▶ [WHAT IS NEEDED]: From the listing below, copy every line with the word "want".
### DATASET RECORDS ###
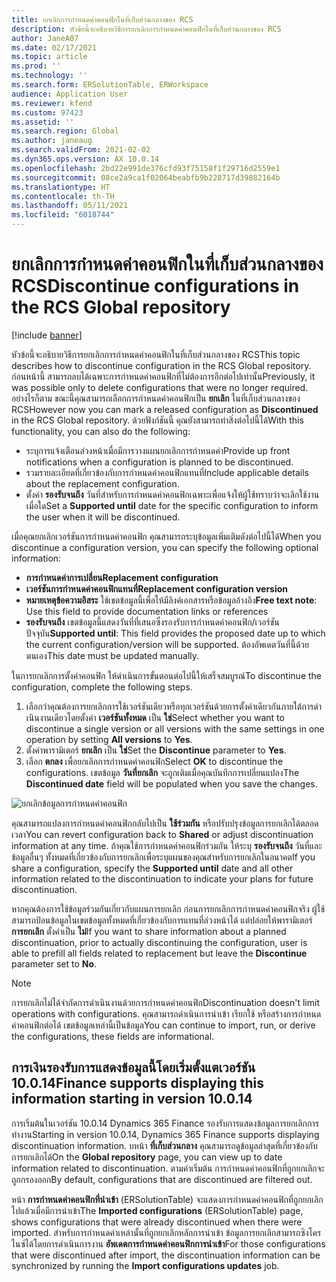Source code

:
```yaml
---
title: ยกเลิกการกำหนดค่าคอนฟิกในที่เก็บส่วนกลางของ RCS
description: หัวข้อนี้จะอธิบายวิธีการยกเลิกการกำหนดค่าคอนฟิกในที่เก็บส่วนกลางของ RCS
author: JaneA07
ms.date: 02/17/2021
ms.topic: article
ms.prod: ''
ms.technology: ''
ms.search.form: ERSolutionTable, ERWorkspace
audience: Application User
ms.reviewer: kfend
ms.custom: 97423
ms.assetid: ''
ms.search.region: Global
ms.author: janeaug
ms.search.validFrom: 2021-02-02
ms.dyn365.ops.version: AX 10.0.14
ms.openlocfilehash: 2bd22e991de376cfd93f75158f1f29716d2559e1
ms.sourcegitcommit: 08ce2a9ca1f02064beabfb9b228717d39882164b
ms.translationtype: HT
ms.contentlocale: th-TH
ms.lasthandoff: 05/11/2021
ms.locfileid: "6018744"
---
```

# <a name="discontinue-configurations-in-the-rcs-global-repository"></a><span data-ttu-id="c47f6-103">ยกเลิกการกำหนดค่าคอนฟิกในที่เก็บส่วนกลางของ RCS</span><span class="sxs-lookup"><span data-stu-id="c47f6-103">Discontinue configurations in the RCS Global repository</span></span>

[!include [banner](../includes/banner.md)]

<span data-ttu-id="c47f6-104">หัวข้อนี้จะอธิบายวิธีการยกเลิกการกำหนดค่าคอนฟิกในที่เก็บส่วนกลางของ RCS</span><span class="sxs-lookup"><span data-stu-id="c47f6-104">This topic describes how to discontinue configuration in the RCS Global repository.</span></span> <span data-ttu-id="c47f6-105">ก่อนหน้านี้ สามารถลบได้เฉพาะการกำหนดค่าคอนฟิกที่ไม่ต้องการอีกต่อไปเท่านั้น</span><span class="sxs-lookup"><span data-stu-id="c47f6-105">Previously, it was possible only to delete configurations that were no longer required.</span></span> <span data-ttu-id="c47f6-106">อย่างไรก็ตาม ขณะนี้คุณสามารถเลือกการกำหนดค่าคอนฟิกเป็น **ยกเลิก** ในที่เก็บส่วนกลางของ RCS</span><span class="sxs-lookup"><span data-stu-id="c47f6-106">However now you can mark a released configuration as **Discontinued** in the RCS Global repository.</span></span> <span data-ttu-id="c47f6-107">ด้วยฟังก์ชันนี้ คุณยังสามารถทำสิ่งต่อไปนี้ได้</span><span class="sxs-lookup"><span data-stu-id="c47f6-107">With this functionality, you can also do the following:</span></span> 
 
 - <span data-ttu-id="c47f6-108">ระบุการแจ้งเตือนล่วงหน้าเมื่อมีการวางแผนยกเลิกการกำหนดค่า</span><span class="sxs-lookup"><span data-stu-id="c47f6-108">Provide up front notifications when a configuration is planned to be discontinued.</span></span>
 - <span data-ttu-id="c47f6-109">รวมรายละเอียดที่เกี่ยวข้องกับการกำหนดค่าคอนฟิกแทนที่</span><span class="sxs-lookup"><span data-stu-id="c47f6-109">Include applicable details about the replacement configuration.</span></span>
 - <span data-ttu-id="c47f6-110">ตั้งค่า **รองรับจนถึง** วันที่สำหรับการกำหนดค่าคอนฟิกเฉพาะเพื่อแจ้งให้ผู้ใช้ทราบว่าจะเลิกใช้งานเมื่อใด</span><span class="sxs-lookup"><span data-stu-id="c47f6-110">Set a **Supported until** date for the specific configuration to inform the user when it will be discontinued.</span></span>

<span data-ttu-id="c47f6-111">เมื่อคุณยกเลิกเวอร์ชันการกำหนดค่าคอนฟิก คุณสามารถระบุข้อมูลเพิ่มเติมดังต่อไปนี้ได้</span><span class="sxs-lookup"><span data-stu-id="c47f6-111">When you discontinue a configuration version, you can specify the following optional information:</span></span>

  - <span data-ttu-id="c47f6-112">**การกำหนดค่าการเปลี่ยน**</span><span class="sxs-lookup"><span data-stu-id="c47f6-112">**Replacement configuration**</span></span>
  - <span data-ttu-id="c47f6-113">**เวอร์ชันการกำหนดค่าคอนฟิกแทนที่**</span><span class="sxs-lookup"><span data-stu-id="c47f6-113">**Replacement configuration version**</span></span>
  - <span data-ttu-id="c47f6-114">**หมายเหตุข้อความอิสระ** ใช้เขตข้อมูลนี้เพื่อให้มีลิงค์เอกสารหรือข้อมูลอ้างอิง</span><span class="sxs-lookup"><span data-stu-id="c47f6-114">**Free text note**: Use this field to provide documentation links or references</span></span>
  - <span data-ttu-id="c47f6-115">**รองรับจนถึง** เขตข้อมูลนี้แสดงวันที่ที่เสนอซึ่งรองรับการกำหนดค่าคอนฟิก/เวอร์ชันปัจจุบัน</span><span class="sxs-lookup"><span data-stu-id="c47f6-115">**Supported until**: This field provides the proposed date up to which the current configuration/version will be supported.</span></span> <span data-ttu-id="c47f6-116">ต้องอัพเดตวันที่นี้ด้วยตนเอง</span><span class="sxs-lookup"><span data-stu-id="c47f6-116">This date must be updated manually.</span></span>
  
<span data-ttu-id="c47f6-117">ในการยกเลิกการตั้งค่าคอนฟิก ให้ดําเนินการขั้นตอนต่อไปนี้ให้เสร็จสมบูรณ์</span><span class="sxs-lookup"><span data-stu-id="c47f6-117">To discontinue the configuration, complete the following steps.</span></span> 

1. <span data-ttu-id="c47f6-118">เลือกว่าคุณต้องการยกเลิกการใช้เวอร์ชันเดียวหรือทุกเวอร์ชันด้วยการตั้งค่าเดียวกันภายใต้การดําเนินงานเดียวโดยตั้งค่า **เวอร์ชันทั้งหมด** เป็น **ใช่**</span><span class="sxs-lookup"><span data-stu-id="c47f6-118">Select whether you want to discontinue a single version or all versions with the same settings in one operation by setting **All versions** to **Yes**.</span></span> 
2. <span data-ttu-id="c47f6-119">ตั้งค่าพารามิเตอร์ **ยกเลิก** เป็น **ใช่**</span><span class="sxs-lookup"><span data-stu-id="c47f6-119">Set the **Discontinue** parameter to **Yes**.</span></span>
3. <span data-ttu-id="c47f6-120">เลือก **ตกลง** เพื่อยกเลิกการกำหนดค่าคอนฟิก</span><span class="sxs-lookup"><span data-stu-id="c47f6-120">Select **OK** to discontinue the configurations.</span></span> <span data-ttu-id="c47f6-121">เขตข้อมูล **วันที่ยกเลิก** จะถูกเติมเมื่อคุณบันทึกการเปลี่ยนแปลง</span><span class="sxs-lookup"><span data-stu-id="c47f6-121">The **Discontinued date** field will be populated when you save the changes.</span></span>

![ยกเลิกข้อมูลการกำหนดค่าคอนฟิก](media/Discontinue-details-2.png)
  
<span data-ttu-id="c47f6-123">คุณสามารถแปลงการกำหนดค่าคอนฟิกกลับไปเป็น **ใช้ร่วมกัน** หรือปรับปรุงข้อมูลการยกเลิกได้ตลอดเวลา</span><span class="sxs-lookup"><span data-stu-id="c47f6-123">You can revert configuration back to **Shared** or adjust discontinuation information at any time.</span></span> <span data-ttu-id="c47f6-124">ถ้าคุณใช้การกำหนดค่าคอนฟิกร่วมกัน ให้ระบุ **รองรับจนถึง** วันที่และข้อมูลอื่นๆ ทั้งหมดที่เกี่ยวข้องกับการยกเลิกเพื่อระบุแผนของคุณสำหรับการยกเลิกในอนาคต</span><span class="sxs-lookup"><span data-stu-id="c47f6-124">If you share a configuration, specify the **Supported until** date and all other information related to the discontinuation to indicate your plans for future discontinuation.</span></span>

<span data-ttu-id="c47f6-125">หากคุณต้องการใช้ข้อมูลร่วมกันเกี่ยวกับแผนการยกเลิก ก่อนการยกเลิกการกำหนดค่าคอนฟิกจริง ผู้ใช้สามารถป้อนข้อมูลในเขตข้อมูลทั้งหมดที่เกี่ยวข้องกับการแทนที่ล่วงหน้าได้ แต่ปล่อยให้พารามิเตอร์ **การยกเลิก** ตั้งค่าเป็น **ไม่**</span><span class="sxs-lookup"><span data-stu-id="c47f6-125">If you want to share information about a planned discontinuation, prior to actually discontinuing the configuration, user is able to prefill all fields related to replacement but leave the **Discontinue** parameter set to **No**.</span></span>

> [!NOTE]
> <span data-ttu-id="c47f6-126">การยกเลิกไม่ได้จํากัดการดําเนินงานด้วยการกำหนดค่าคอนฟิก</span><span class="sxs-lookup"><span data-stu-id="c47f6-126">Discontinuation doesn't limit operations with configurations.</span></span> <span data-ttu-id="c47f6-127">คุณสามารถดำเนินการนําเข้า เรียกใช้ หรือสร้างการกำหนดค่าคอนฟิกต่อได้ เขตข้อมูลเหล่านี้เป็นข้อมูล</span><span class="sxs-lookup"><span data-stu-id="c47f6-127">You can continue to import, run, or derive the configurations, these fields are informational.</span></span>

## <a name="finance-supports-displaying-this-information-starting-in-version-10014"></a><span data-ttu-id="c47f6-128">การเงินรองรับการแสดงข้อมูลนี้โดยเริ่มตั้งแตเวอร์ชัน 10.0.14</span><span class="sxs-lookup"><span data-stu-id="c47f6-128">Finance supports displaying this information starting in version 10.0.14</span></span>

<span data-ttu-id="c47f6-129">การเริ่มต้นในเวอร์ชัน 10.0.14 Dynamics 365 Finance รองรับการแสดงข้อมูลการยกเลิกการทำงาน</span><span class="sxs-lookup"><span data-stu-id="c47f6-129">Starting in version 10.0.14, Dynamics 365 Finance supports displaying discontinuation information.</span></span> <span data-ttu-id="c47f6-130">บหน้า **ที่เก็บส่วนกลาง** คุณสามารถดูข้อมูลล่าสุดที่เกี่ยวข้องกับการยกเลิกได้</span><span class="sxs-lookup"><span data-stu-id="c47f6-130">On the **Global repository** page, you can view up to date information related to discontinuation.</span></span> <span data-ttu-id="c47f6-131">ตามค่าเริ่มต้น การกำหนดค่าคอนฟิกที่ถูกยกเลิกจะถูกกรองออก</span><span class="sxs-lookup"><span data-stu-id="c47f6-131">By default, configurations that are discontinued are filtered out.</span></span>
  
<span data-ttu-id="c47f6-132">หน้า **การกำหนดค่าคอนฟิกที่นำเข้า** (ERSolutionTable) จะแสดงการกำหนดค่าคอนฟิกที่ถูกยกเลิกไปแล้วเมื่อมีการนําเข้า</span><span class="sxs-lookup"><span data-stu-id="c47f6-132">The **Imported configurations** (ERSolutionTable) page, shows configurations that were already discontinued when there were imported.</span></span> <span data-ttu-id="c47f6-133">สำหรับการกำหนดค่าเหล่านั้นที่ถูกยกเลิกหลักการนำเข้า ข้อมูลการยกเลิกสามารถซิงโครไนซ์ได้โดยการดำเนินการงาน **อัพเดตการกำหนดค่าคอนฟิกการนําเข้า**</span><span class="sxs-lookup"><span data-stu-id="c47f6-133">For those configurations that were discontinued after import, the discontinuation information can be synchronized by running the **Import configurations updates** job.</span></span>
###
▶ [TASK RESPONSE]:
1. <span data-ttu-id="c47f6-118">เลือกว่าคุณต้องการยกเลิกการใช้เวอร์ชันเดียวหรือทุกเวอร์ชันด้วยการตั้งค่าเดียวกันภายใต้การดําเนินงานเดียวโดยตั้งค่า **เวอร์ชันทั้งหมด** เป็น **ใช่**</span><span class="sxs-lookup"><span data-stu-id="c47f6-118">Select whether you want to discontinue a single version or all versions with the same settings in one operation by setting **All versions** to **Yes**.</span></span> 
<span data-ttu-id="c47f6-125">หากคุณต้องการใช้ข้อมูลร่วมกันเกี่ยวกับแผนการยกเลิก ก่อนการยกเลิกการกำหนดค่าคอนฟิกจริง ผู้ใช้สามารถป้อนข้อมูลในเขตข้อมูลทั้งหมดที่เกี่ยวข้องกับการแทนที่ล่วงหน้าได้ แต่ปล่อยให้พารามิเตอร์ **การยกเลิก** ตั้งค่าเป็น **ไม่**</span><span class="sxs-lookup"><span data-stu-id="c47f6-125">If you want to share information about a planned discontinuation, prior to actually discontinuing the configuration, user is able to prefill all fields related to replacement but leave the **Discontinue** parameter set to **No**.</span></span>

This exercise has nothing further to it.